EXTRACTED INFORMATION Block Start

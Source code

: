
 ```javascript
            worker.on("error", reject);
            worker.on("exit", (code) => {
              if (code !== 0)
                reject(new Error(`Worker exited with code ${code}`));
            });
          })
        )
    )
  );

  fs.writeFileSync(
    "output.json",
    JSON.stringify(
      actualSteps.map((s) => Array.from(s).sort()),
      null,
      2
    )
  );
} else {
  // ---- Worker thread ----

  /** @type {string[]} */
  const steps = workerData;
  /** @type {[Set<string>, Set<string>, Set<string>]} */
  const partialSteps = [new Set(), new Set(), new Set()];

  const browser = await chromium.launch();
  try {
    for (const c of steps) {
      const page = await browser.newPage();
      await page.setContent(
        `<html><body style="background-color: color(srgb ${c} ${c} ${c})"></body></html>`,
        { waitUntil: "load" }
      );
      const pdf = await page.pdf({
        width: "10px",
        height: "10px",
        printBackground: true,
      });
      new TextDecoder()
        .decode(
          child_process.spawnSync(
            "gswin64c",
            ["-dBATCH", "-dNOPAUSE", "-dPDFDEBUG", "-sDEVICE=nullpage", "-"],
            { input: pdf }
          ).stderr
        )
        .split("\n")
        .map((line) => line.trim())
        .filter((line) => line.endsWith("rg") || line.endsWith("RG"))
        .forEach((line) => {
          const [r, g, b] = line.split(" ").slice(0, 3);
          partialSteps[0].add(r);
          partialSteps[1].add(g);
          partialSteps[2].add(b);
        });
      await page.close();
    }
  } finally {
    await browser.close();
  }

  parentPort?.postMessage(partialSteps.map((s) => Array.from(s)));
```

EXTRACTED INFORMATION Block End

TASK PROMPT: Within the records, tally every line that contains the word "from". Only the resulting number should be given.

YOUR RESPONSE: 2